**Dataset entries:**
____

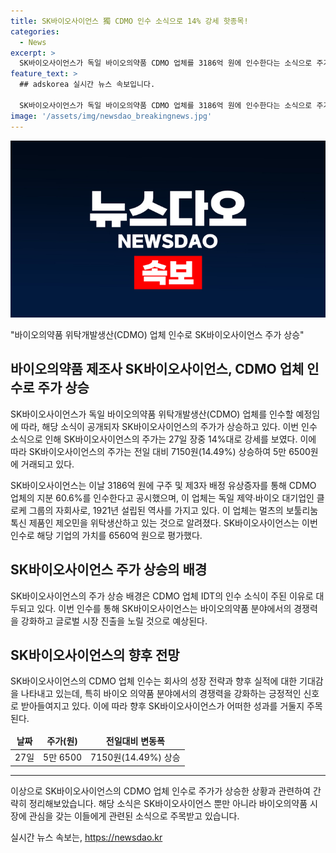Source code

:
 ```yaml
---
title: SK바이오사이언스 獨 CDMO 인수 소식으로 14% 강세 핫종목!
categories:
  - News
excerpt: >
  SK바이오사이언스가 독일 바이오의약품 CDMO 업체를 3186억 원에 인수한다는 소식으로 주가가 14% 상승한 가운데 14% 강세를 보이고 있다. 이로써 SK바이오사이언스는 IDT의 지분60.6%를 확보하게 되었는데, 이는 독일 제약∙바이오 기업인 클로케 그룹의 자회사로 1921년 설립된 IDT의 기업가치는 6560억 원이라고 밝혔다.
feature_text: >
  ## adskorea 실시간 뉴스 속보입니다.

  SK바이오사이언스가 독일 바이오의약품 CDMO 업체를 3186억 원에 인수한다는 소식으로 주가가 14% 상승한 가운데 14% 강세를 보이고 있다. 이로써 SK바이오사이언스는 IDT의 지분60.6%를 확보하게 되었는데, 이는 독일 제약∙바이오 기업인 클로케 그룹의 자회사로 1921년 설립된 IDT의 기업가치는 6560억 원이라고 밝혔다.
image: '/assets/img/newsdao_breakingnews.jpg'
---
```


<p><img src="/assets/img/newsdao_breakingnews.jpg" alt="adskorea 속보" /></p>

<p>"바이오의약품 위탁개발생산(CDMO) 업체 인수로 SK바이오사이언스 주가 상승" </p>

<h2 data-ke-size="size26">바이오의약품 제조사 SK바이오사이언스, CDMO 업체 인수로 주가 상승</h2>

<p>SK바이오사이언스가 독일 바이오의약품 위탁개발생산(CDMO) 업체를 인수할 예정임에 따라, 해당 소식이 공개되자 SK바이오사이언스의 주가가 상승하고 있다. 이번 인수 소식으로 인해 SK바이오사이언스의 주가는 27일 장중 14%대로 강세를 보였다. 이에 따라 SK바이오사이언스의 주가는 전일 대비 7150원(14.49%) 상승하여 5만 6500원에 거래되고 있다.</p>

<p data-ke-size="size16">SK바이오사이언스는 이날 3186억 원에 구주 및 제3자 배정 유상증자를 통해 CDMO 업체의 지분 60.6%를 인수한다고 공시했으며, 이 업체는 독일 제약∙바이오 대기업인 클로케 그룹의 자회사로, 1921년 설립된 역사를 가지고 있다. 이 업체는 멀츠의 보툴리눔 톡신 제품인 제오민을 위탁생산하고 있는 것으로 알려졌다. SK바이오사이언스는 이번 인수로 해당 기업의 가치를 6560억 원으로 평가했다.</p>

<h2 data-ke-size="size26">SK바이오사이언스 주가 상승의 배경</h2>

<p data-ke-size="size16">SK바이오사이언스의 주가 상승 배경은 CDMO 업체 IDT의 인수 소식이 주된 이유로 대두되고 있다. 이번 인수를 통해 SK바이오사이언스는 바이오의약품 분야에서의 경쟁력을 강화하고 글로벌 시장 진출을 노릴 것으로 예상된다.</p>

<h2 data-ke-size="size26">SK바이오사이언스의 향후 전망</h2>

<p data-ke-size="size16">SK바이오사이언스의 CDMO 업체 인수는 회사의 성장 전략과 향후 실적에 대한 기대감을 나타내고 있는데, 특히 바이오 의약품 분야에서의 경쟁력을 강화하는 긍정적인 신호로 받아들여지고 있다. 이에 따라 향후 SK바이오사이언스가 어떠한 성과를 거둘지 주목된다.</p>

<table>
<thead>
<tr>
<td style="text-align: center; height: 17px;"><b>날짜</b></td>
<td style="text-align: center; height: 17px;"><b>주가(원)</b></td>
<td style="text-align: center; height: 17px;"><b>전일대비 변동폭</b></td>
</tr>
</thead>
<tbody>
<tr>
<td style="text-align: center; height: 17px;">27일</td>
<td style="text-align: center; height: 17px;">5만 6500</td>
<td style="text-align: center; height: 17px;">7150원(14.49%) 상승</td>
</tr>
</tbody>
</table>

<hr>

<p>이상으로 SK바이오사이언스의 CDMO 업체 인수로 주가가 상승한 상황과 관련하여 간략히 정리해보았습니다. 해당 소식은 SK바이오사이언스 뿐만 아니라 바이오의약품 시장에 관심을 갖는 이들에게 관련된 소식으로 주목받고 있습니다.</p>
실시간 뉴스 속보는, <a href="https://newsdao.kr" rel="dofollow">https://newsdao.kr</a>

____

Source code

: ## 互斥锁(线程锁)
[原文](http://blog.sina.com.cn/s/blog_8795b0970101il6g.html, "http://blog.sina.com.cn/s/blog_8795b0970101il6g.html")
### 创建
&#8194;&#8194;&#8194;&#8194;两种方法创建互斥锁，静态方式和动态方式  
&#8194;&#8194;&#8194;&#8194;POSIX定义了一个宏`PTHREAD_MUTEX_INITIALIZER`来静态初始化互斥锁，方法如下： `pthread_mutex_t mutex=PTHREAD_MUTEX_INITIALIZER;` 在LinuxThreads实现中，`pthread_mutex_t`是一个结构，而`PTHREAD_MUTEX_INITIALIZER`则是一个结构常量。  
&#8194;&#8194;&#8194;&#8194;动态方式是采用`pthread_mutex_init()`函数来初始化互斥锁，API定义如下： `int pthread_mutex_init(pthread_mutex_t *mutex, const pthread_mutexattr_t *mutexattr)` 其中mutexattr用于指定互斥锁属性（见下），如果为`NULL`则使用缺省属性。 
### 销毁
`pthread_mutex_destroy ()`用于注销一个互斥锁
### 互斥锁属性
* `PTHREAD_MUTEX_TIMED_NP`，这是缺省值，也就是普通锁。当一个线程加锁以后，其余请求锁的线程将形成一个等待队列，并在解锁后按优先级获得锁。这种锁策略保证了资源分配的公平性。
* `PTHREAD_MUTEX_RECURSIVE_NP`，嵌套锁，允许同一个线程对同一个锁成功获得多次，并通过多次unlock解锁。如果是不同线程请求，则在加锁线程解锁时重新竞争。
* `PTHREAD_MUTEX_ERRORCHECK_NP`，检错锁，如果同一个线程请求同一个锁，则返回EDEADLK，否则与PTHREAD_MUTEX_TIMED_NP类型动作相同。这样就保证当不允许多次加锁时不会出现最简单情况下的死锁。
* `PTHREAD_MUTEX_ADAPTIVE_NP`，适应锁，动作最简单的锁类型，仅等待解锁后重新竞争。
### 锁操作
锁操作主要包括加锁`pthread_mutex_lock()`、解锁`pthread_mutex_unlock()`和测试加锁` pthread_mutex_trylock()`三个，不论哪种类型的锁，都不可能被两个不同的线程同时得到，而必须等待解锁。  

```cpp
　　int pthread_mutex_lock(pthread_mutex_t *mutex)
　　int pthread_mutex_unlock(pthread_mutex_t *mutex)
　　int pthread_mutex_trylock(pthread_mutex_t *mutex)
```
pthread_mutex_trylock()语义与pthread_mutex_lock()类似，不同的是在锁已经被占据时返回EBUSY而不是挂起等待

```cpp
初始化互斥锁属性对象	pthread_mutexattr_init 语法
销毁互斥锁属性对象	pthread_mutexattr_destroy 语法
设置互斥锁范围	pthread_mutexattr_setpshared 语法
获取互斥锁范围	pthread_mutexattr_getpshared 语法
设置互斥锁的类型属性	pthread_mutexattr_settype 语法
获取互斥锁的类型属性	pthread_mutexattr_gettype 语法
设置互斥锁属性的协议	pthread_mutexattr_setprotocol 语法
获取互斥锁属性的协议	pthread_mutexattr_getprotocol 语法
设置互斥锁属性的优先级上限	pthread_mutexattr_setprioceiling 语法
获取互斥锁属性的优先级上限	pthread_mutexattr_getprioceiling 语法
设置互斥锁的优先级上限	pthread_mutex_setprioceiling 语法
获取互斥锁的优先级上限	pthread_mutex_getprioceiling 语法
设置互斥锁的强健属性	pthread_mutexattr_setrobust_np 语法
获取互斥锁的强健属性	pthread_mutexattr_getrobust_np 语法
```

____

**Problem statement:** Pick out, from the lines above, every one that contains the string "assets".

**Problem solution:**
image: '/assets/img/newsdao_breakingnews.jpg'
<p><img src="/assets/img/newsdao_breakingnews.jpg" alt="adskorea 속보" /></p>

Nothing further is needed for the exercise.